DKA management in anuric dialysis patients

  • Paradox: Patients have a total body K+ deficit (due to osmotic diuresis) but often present with normal or high serum K+ ($hyperkalemia$). This is a critical extracellular shift.

  • Core Pathophysiology: Two main drivers pull K+ out of cells:

    • Insulin Deficiency: Insulin normally stimulates the $Na^+/K^+$-ATPase pump, pushing K+ intracellularly. Its absence traps K+ in the serum.
    • Acidosis: Excess serum $H^+$ ions are exchanged for intracellular K+ via the $H^+/K^+$ anti-porter to buffer the acid, further raising serum K+.

⭐ For every 0.1 unit decrease in blood pH, serum potassium is expected to increase by approximately 0.6 mEq/L.

Potassium Triage - The Crucial First Look

Insulin drives potassium into cells, which can dangerously worsen hypokalemia. Always check serum potassium before starting insulin therapy. The initial K+ level dictates the first step in management.

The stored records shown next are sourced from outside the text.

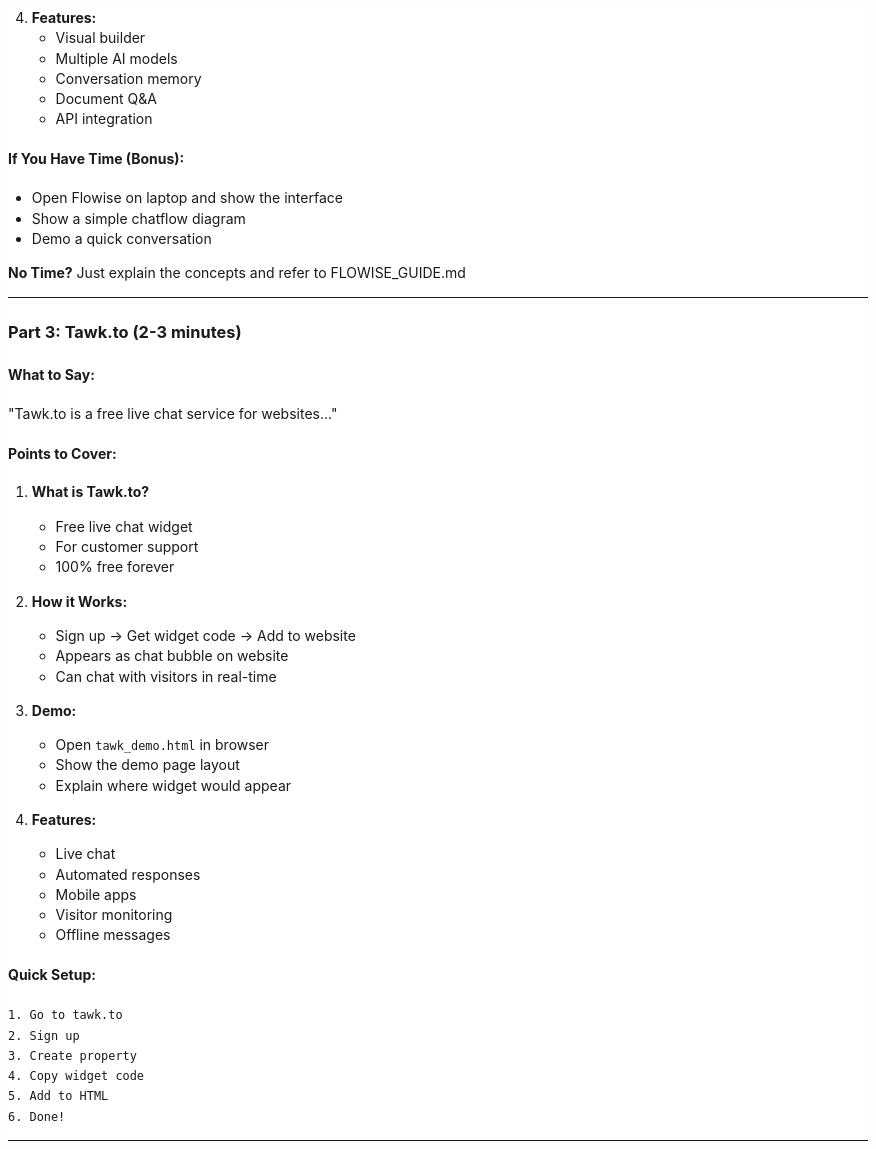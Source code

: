 4. **Features:**
   - Visual builder
   - Multiple AI models
   - Conversation memory
   - Document Q&A
   - API integration

#### If You Have Time (Bonus):
- Open Flowise on laptop and show the interface
- Show a simple chatflow diagram
- Demo a quick conversation

**No Time?** Just explain the concepts and refer to FLOWISE_GUIDE.md

---

### Part 3: Tawk.to (2-3 minutes)

#### What to Say:
"Tawk.to is a free live chat service for websites..."

#### Points to Cover:
1. **What is Tawk.to?**
   - Free live chat widget
   - For customer support
   - 100% free forever

2. **How it Works:**
   - Sign up → Get widget code → Add to website
   - Appears as chat bubble on website
   - Can chat with visitors in real-time

3. **Demo:**
   - Open `tawk_demo.html` in browser
   - Show the demo page layout
   - Explain where widget would appear

4. **Features:**
   - Live chat
   - Automated responses
   - Mobile apps
   - Visitor monitoring
   - Offline messages

#### Quick Setup:
```
1. Go to tawk.to
2. Sign up
3. Create property
4. Copy widget code
5. Add to HTML
6. Done!
```

---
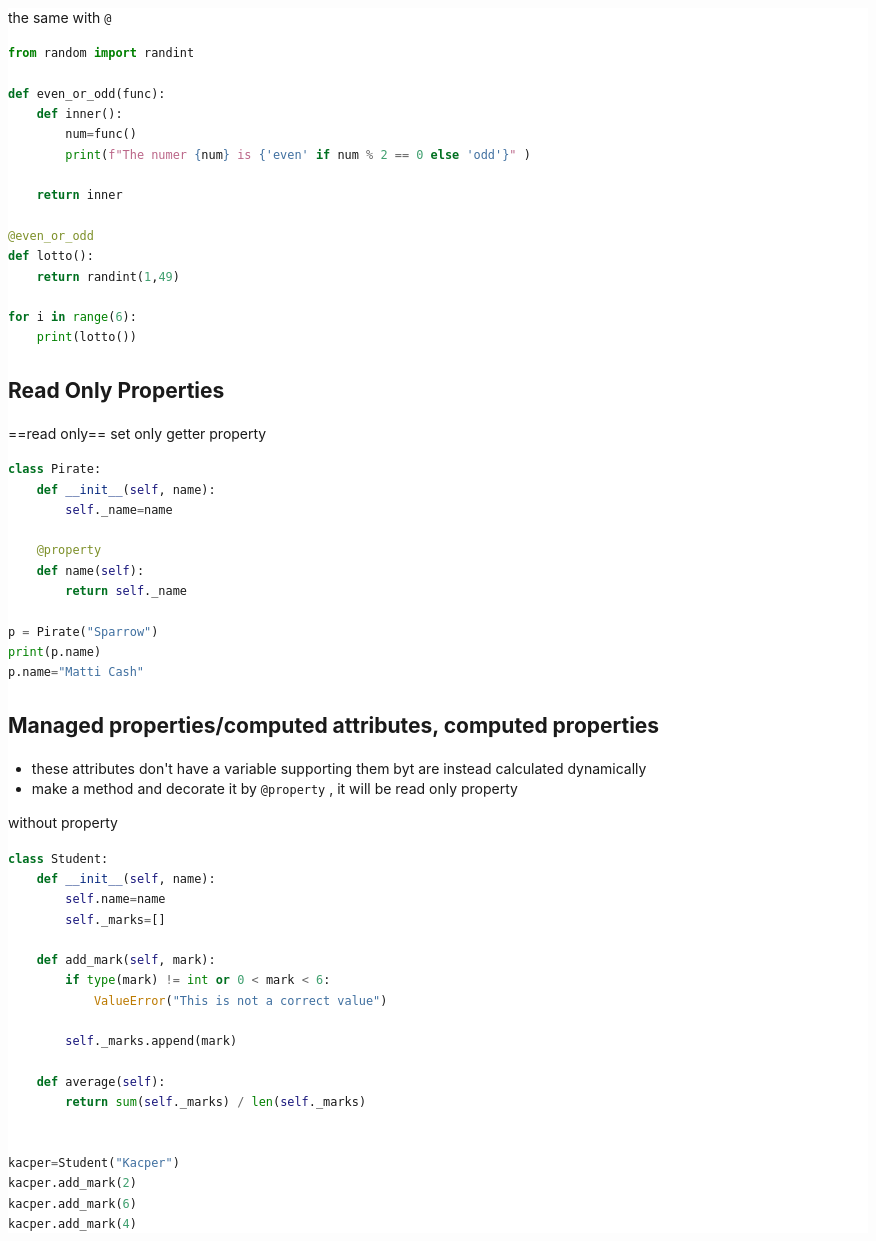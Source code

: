 the same with `@`
```python
from random import randint
    
def even_or_odd(func):
    def inner():
        num=func()
        print(f"The numer {num} is {'even' if num % 2 == 0 else 'odd'}" )
    
    return inner

@even_or_odd
def lotto():
    return randint(1,49)

for i in range(6):
    print(lotto())
```


## Read  Only Properties

==read only== set only getter property
```python
class Pirate:
    def __init__(self, name):
        self._name=name
        
    @property 
    def name(self):
        return self._name

p = Pirate("Sparrow")
print(p.name)
p.name="Matti Cash"
```


## Managed properties/computed attributes, computed properties

- these attributes don't have a variable supporting them byt are instead calculated dynamically
- make a method and decorate it by `@property` , it will be read only property 

without property
```python
class Student:
    def __init__(self, name):
        self.name=name
        self._marks=[]
    
    def add_mark(self, mark):
        if type(mark) != int or 0 < mark < 6:
            ValueError("This is not a correct value")
            
        self._marks.append(mark)
        
    def average(self):
        return sum(self._marks) / len(self._marks)
        

kacper=Student("Kacper")
kacper.add_mark(2)
kacper.add_mark(6)
kacper.add_mark(4)
```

Total Body Potassium Depletion: Despite normal or even high initial serum K+ levels, all patients with DKA have a significant total body potassium deficit due to urinary losses from osmotic diuresis.

Repletion Roadmap - The K+ Correction Plan

  • Goal: Maintain serum K+ in the target range of 4.0-5.0 mEq/L. Insulin drives K+ intracellularly, so proactive repletion is key.
  • If Serum K+ > 5.2 mEq/L:
    • Start insulin; do not give K+ initially.
    • Recheck serum K+ every 2 hours.
  • If Serum K+ is 3.3-5.2 mEq/L:
    • Start insulin and K+ repletion together.
    • Add 20-40 mEq of K+ (e.g., KCl) to each liter of IV fluid.
    • Monitor serum K+ every 2-4 hours.
  • If Serum K+ < 3.3 mEq/L:
    • ⚠️ Hold insulin.
    • Aggressively replete K+ first.
    • Begin insulin only once K+ is > 3.3 mEq/L.

⭐ Patients in DKA have a large total-body K+ deficit (3-5 mEq/kg), even with normal or high initial serum levels, due to osmotic diuresis.

High‑Yield Points - ⚡ Biggest Takeaways

  • DKA leads to a total-body potassium deficit, even with normal or high serum levels due to extracellular shifts.
  • Insulin therapy is the main driver of potassium's intracellular shift, which can cause severe hypokalemia.
  • Always check potassium before starting insulin. If K+ is < 3.3 mEq/L, replete potassium first.
  • If initial K+ is > 5.2 mEq/L, begin insulin and monitor closely.
  • For K+ between 3.3-5.2 mEq/L, give IV potassium with the insulin infusion.